The world-renowned Wildlife Photographer of the Year exhibition returns to the Royal Ontario Museum in Toronto on Nov. 23 and runs until March 29. It features 100 vivid and evocative images, showcasing outstanding photography that communicates the beauty and fragility of nature.
At the ROM visitors will get an up-close look at the work of this year’s overall winner, Yongging Bao of China.
Bao’s photo, The Moment, shows a Tibetan fox surprising a Himalayan marmot.
The exhibition also includes the work of three Canadian photographers including Jo-Anne McArthur of Ontario, Jason Bantle of Saskatchewan and Francoise Gervais of Quebec.
The exhibition’s remarkable photographs are mounted on large back-lit displays for a vibrant visual experience.
Wildlife Photographer of the Year is organized by the Natural History Museum of London and is now in its 55th year. The competition receives over 48,000 entries from 100 countries from photographers of all ages and experience levels.

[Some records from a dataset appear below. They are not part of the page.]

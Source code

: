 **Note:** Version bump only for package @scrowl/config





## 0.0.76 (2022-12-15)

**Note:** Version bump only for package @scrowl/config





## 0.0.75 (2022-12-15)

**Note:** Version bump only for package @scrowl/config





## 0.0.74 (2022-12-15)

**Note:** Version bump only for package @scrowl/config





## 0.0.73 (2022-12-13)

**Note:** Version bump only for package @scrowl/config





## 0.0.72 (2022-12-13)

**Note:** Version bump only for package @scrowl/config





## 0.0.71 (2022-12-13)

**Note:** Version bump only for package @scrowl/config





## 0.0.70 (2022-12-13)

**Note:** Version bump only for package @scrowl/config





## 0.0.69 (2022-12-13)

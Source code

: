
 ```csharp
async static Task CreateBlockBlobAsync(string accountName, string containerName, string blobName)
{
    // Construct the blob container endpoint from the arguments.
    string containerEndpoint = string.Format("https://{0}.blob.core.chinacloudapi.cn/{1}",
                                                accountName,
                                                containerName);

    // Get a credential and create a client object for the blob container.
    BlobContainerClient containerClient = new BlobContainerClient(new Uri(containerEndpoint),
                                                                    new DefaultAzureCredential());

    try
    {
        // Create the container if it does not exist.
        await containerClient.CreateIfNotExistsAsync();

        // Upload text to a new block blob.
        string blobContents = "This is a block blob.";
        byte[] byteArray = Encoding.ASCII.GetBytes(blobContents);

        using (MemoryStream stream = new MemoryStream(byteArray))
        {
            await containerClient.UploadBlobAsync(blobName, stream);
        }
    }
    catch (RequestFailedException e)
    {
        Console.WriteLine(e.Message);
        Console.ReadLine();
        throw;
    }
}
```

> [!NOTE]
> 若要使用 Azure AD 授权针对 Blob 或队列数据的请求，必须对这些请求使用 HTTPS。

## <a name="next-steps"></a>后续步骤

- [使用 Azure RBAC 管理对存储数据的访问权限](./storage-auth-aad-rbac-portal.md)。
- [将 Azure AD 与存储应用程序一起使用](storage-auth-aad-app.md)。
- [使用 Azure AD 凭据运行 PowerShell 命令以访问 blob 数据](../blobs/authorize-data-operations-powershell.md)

Selected by a panel of nine judges, the exhibition features 100 of the best photos, including two grand title winners.
Did you know that Wasaga Beach is home to the world’s longest fresh water beach?
For over a century tourists have travelled to the welcoming shores of Nottawasaga Bay to stroll along 14 kilometres of white sandy beach, swim in warm, clean water and enjoy the panoramic mountain views across the bay.
Perhaps the best-kept secret in Wasaga Beach is the endless recreation trails for hiking, cycling, cross-country skiing and snowmobiling. The trails provide easy access to key points of interest, yet only a few feet away you are once again lost in the beauty of the sand dune system and forested landscape. Bring your camera, your sports gear and sense of discovery. The trail system is unforgettable.
Wasaga Beach offers an excellent variety of accommodations and restaurant choices and special events are planned almost every weekend.
The largest mall in the U.S. is coming to Miami and it will feature a massive indoor water park and ice rink.
The $4-billion mega-mall will be called the American Dream. Spanning six million square feet, the retail and entertainment complex will be twice the size of the current largest mall in the United Statees, the King of Prussia Mall, in Montgomery County, Pennsylvania.
The developers anticipate that 30 million people will visit the mall each year. That’s about 10 million fewer visitors than the Mall of America, which generates nearly $2 billion annually for Minnesota.
The 2019 Steel City Jazz Festival in Hamilton is scheduled for Nov. 6 to 10 and will feature a great line-up of artists over five days with eight shows in three venues. Entertainers will include the Paul Benton Trio, the Artword Arbar, the Nick Maclean Quartet and the Jason Logue Sextet to name just a few.
Claudia Oshry and her Dirt Jeans Tour is coming to Casino Rama Resort in Orillia Dec. 6. Oshry is an entertainer, social media personality and stand-up comedian.
The 35-year-old Bala Cranberry Festival is taking place this weekend. Over a half million people have attended the festival over the past 34 years and over $100,000 in scholarships have been disbursed. The purpose of the festival in Muskoka is to extend the tourist season and to improve the quality of life in the small town of Bala, which has a population of 700.
The CP Holiday Train will pull in to Chatham on Nov. 30. The festive freight will be stopping behind the Bradley Convention Centre at 2:30 p.m.
Along with entertainment from Alan Doyle and the Beautiful Band, donations will be accepted for local food banks.
This is the 21st year for the Holiday Train, which has raised $15.8 million and over 4.5 million pounds of food for those in need across North America.
More than 40 of Ontario’s top craft breweries will compete for the Craft Beer and Cider Awards Nov. 8 at the Royal Agricultural Winter Fair in Toronto, which runs from Nov. 1 to 10.
Colasanti’s Tropical Gardens is featuring a Haunted Greenhouse Halloween event this weekend and again Oct. 25, 26 and 27.
The waterfronts of Southwestern Ontario are best known for summer fun at world-class beaches, but visit in the fall and you’ll discover plenty of other great recreational activities. Fall also means fewer crowds and bursts of autumn colour, making it the perfect time to experience nature and get outside. Get out and try bird banding at Pelee Island Bird Observatory, Bird Studies Canada National Headquarters, Long Point Bird Observatory and Ruthven Park.